(Pictures paired with source code)
━━━━━━━━━━━━━━━━

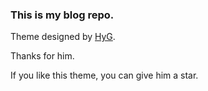 ### This is my blog repo.
Theme designed by [HyG](https://github.com/Gaohaoyang).        

Thanks for him.      

If you like this theme, you can give him a star. 
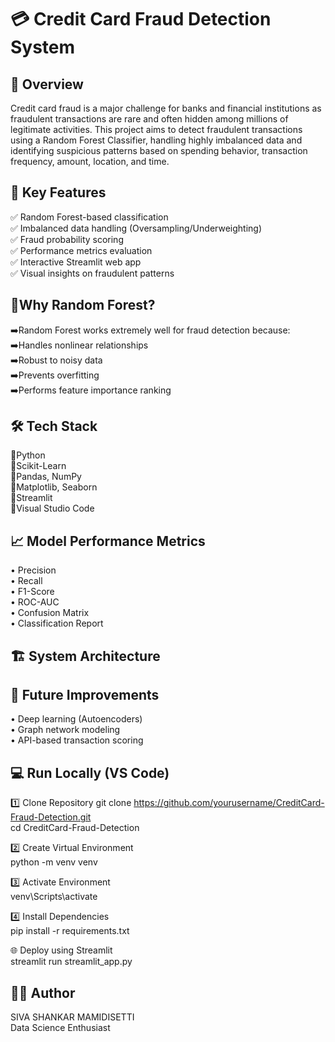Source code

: 
# 💳 Credit Card Fraud Detection System




## 📌 Overview
Credit card fraud is a major challenge for banks and financial institutions as fraudulent transactions are rare and often hidden among millions of legitimate activities.
This project aims to detect fraudulent transactions using a Random Forest Classifier, handling highly imbalanced data and identifying suspicious patterns based on spending behavior, transaction frequency, amount, location, and time.
## 🧠 Key Features
✅ Random Forest-based classification  
✅ Imbalanced data handling (Oversampling/Underweighting)  
✅ Fraud probability scoring  
✅ Performance metrics evaluation  
✅ Interactive Streamlit web app  
✅ Visual insights on fraudulent patterns
## 🌴Why Random Forest?
➡️Random Forest works extremely well for fraud detection because:
➡️Handles nonlinear relationships  
➡️Robust to noisy data  
➡️Prevents overfitting  
➡️Performs feature importance ranking
## 🛠️ Tech Stack
🔻Python  
🔻Scikit-Learn  
🔻Pandas, NumPy     
🔻Matplotlib, Seaborn    
🔻Streamlit     
🔻Visual Studio Code  
## 📈 Model Performance Metrics
• Precision  
• Recall  
• F1-Score  
• ROC-AUC  
• Confusion Matrix  
• Classification Report
## 🏗️ System Architecture


## 🧩 Future Improvements
• Deep learning (Autoencoders)  
• Graph network modeling  
• API-based transaction scoring  

## 💻 Run Locally (VS Code)
1️⃣ Clone Repository
git clone https://github.com/yourusername/CreditCard-Fraud-Detection.git   
cd CreditCard-Fraud-Detection

2️⃣ Create Virtual Environment  
python -m venv venv

3️⃣ Activate Environment  
venv\Scripts\activate

4️⃣ Install Dependencies  
pip install -r requirements.txt

🌐 Deploy using Streamlit       
streamlit run streamlit_app.py
## 🧑‍💻 Author
SIVA SHANKAR MAMIDISETTI    
Data Science Enthusiast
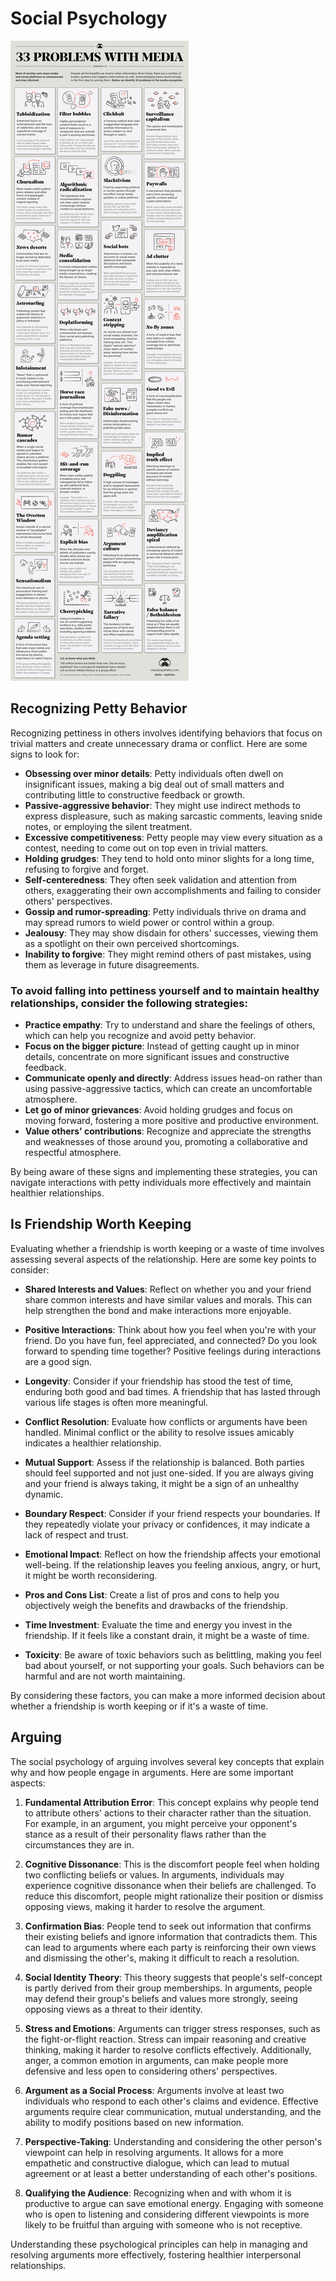 # Social Psychology

![Media Bias](static/Media%20Problems.png)

## Recognizing Petty Behavior

Recognizing pettiness in others involves identifying behaviors that focus on trivial matters and create unnecessary drama or conflict. Here are some signs to look for:

* **Obsessing over minor details**: Petty individuals often dwell on insignificant issues, making a big deal out of small matters and contributing little to constructive feedback or growth.
* **Passive-aggressive behavior**: They might use indirect methods to express displeasure, such as making sarcastic comments, leaving snide notes, or employing the silent treatment.
* **Excessive competitiveness**: Petty people may view every situation as a contest, needing to come out on top even in trivial matters.
* **Holding grudges**: They tend to hold onto minor slights for a long time, refusing to forgive and forget.
* **Self-centeredness**: They often seek validation and attention from others, exaggerating their own accomplishments and failing to consider others' perspectives.
* **Gossip and rumor-spreading**: Petty individuals thrive on drama and may spread rumors to wield power or control within a group.
* **Jealousy**: They may show disdain for others' successes, viewing them as a spotlight on their own perceived shortcomings.
* **Inability to forgive**: They might remind others of past mistakes, using them as leverage in future disagreements.

### To avoid falling into pettiness yourself and to maintain healthy relationships, consider the following strategies:

* **Practice empathy**: Try to understand and share the feelings of others, which can help you recognize and avoid petty behavior.
* **Focus on the bigger picture**: Instead of getting caught up in minor details, concentrate on more significant issues and constructive feedback.
* **Communicate openly and directly**: Address issues head-on rather than using passive-aggressive tactics, which can create an uncomfortable atmosphere.
* **Let go of minor grievances**: Avoid holding grudges and focus on moving forward, fostering a more positive and productive environment.
* **Value others' contributions**: Recognize and appreciate the strengths and weaknesses of those around you, promoting a collaborative and respectful atmosphere.

By being aware of these signs and implementing these strategies, you can navigate interactions with petty individuals more effectively and maintain healthier relationships.

## Is Friendship Worth Keeping

Evaluating whether a friendship is worth keeping or a waste of time involves assessing several aspects of the relationship. Here are some key points to consider:

- **Shared Interests and Values**: Reflect on whether you and your friend share common interests and have similar values and morals. This can help strengthen the bond and make interactions more enjoyable.

- **Positive Interactions**: Think about how you feel when you're with your friend. Do you have fun, feel appreciated, and connected? Do you look forward to spending time together? Positive feelings during interactions are a good sign.

- **Longevity**: Consider if your friendship has stood the test of time, enduring both good and bad times. A friendship that has lasted through various life stages is often more meaningful.

- **Conflict Resolution**: Evaluate how conflicts or arguments have been handled. Minimal conflict or the ability to resolve issues amicably indicates a healthier relationship.

- **Mutual Support**: Assess if the relationship is balanced. Both parties should feel supported and not just one-sided. If you are always giving and your friend is always taking, it might be a sign of an unhealthy dynamic.

- **Boundary Respect**: Consider if your friend respects your boundaries. If they repeatedly violate your privacy or confidences, it may indicate a lack of respect and trust.

- **Emotional Impact**: Reflect on how the friendship affects your emotional well-being. If the relationship leaves you feeling anxious, angry, or hurt, it might be worth reconsidering.

- **Pros and Cons List**: Create a list of pros and cons to help you objectively weigh the benefits and drawbacks of the friendship.

- **Time Investment**: Evaluate the time and energy you invest in the friendship. If it feels like a constant drain, it might be a waste of time.

- **Toxicity**: Be aware of toxic behaviors such as belittling, making you feel bad about yourself, or not supporting your goals. Such behaviors can be harmful and are not worth maintaining.

By considering these factors, you can make a more informed decision about whether a friendship is worth keeping or if it's a waste of time.

## Arguing

The social psychology of arguing involves several key concepts that explain why and how people engage in arguments. Here are some important aspects:

1. **Fundamental Attribution Error**: This concept explains why people tend to attribute others' actions to their character rather than the situation. For example, in an argument, you might perceive your opponent's stance as a result of their personality flaws rather than the circumstances they are in.

2. **Cognitive Dissonance**: This is the discomfort people feel when holding two conflicting beliefs or values. In arguments, individuals may experience cognitive dissonance when their beliefs are challenged. To reduce this discomfort, people might rationalize their position or dismiss opposing views, making it harder to resolve the argument.

3. **Confirmation Bias**: People tend to seek out information that confirms their existing beliefs and ignore information that contradicts them. This can lead to arguments where each party is reinforcing their own views and dismissing the other's, making it difficult to reach a resolution.

4. **Social Identity Theory**: This theory suggests that people's self-concept is partly derived from their group memberships. In arguments, people may defend their group's beliefs and values more strongly, seeing opposing views as a threat to their identity.

5. **Stress and Emotions**: Arguments can trigger stress responses, such as the fight-or-flight reaction. Stress can impair reasoning and creative thinking, making it harder to resolve conflicts effectively. Additionally, anger, a common emotion in arguments, can make people more defensive and less open to considering others' perspectives.

6. **Argument as a Social Process**: Arguments involve at least two individuals who respond to each other's claims and evidence. Effective arguments require clear communication, mutual understanding, and the ability to modify positions based on new information.

7. **Perspective-Taking**: Understanding and considering the other person's viewpoint can help in resolving arguments. It allows for a more empathetic and constructive dialogue, which can lead to mutual agreement or at least a better understanding of each other's positions.

8. **Qualifying the Audience**: Recognizing when and with whom it is productive to argue can save emotional energy. Engaging with someone who is open to listening and considering different viewpoints is more likely to be fruitful than arguing with someone who is not receptive.

Understanding these psychological principles can help in managing and resolving arguments more effectively, fostering healthier interpersonal relationships.
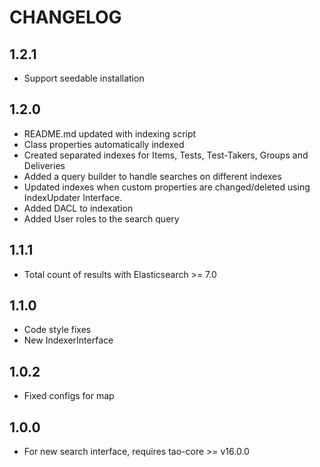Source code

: CHANGELOG
=========

1.2.1
-----
- Support seedable installation 

1.2.0
-----
- README.md updated with indexing script
- Class properties automatically indexed
- Created separated indexes for Items, Tests, Test-Takers, Groups and Deliveries
- Added a query builder to handle searches on different indexes
- Updated indexes when custom properties are changed/deleted using IndexUpdater Interface.
- Added DACL to indexation
- Added User roles to the search query

1.1.1
-----
- Total count of results with Elasticsearch >= 7.0

1.1.0
-----
- Code style fixes
- New IndexerInterface

1.0.2
-----
- Fixed configs for map

1.0.0
-----
- For new search interface, requires tao-core >= v16.0.0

━━━━━━━━━━━━━━━━

Required work: The answer must be a single number: how many lines of the data include the string "drama".

Task output: 2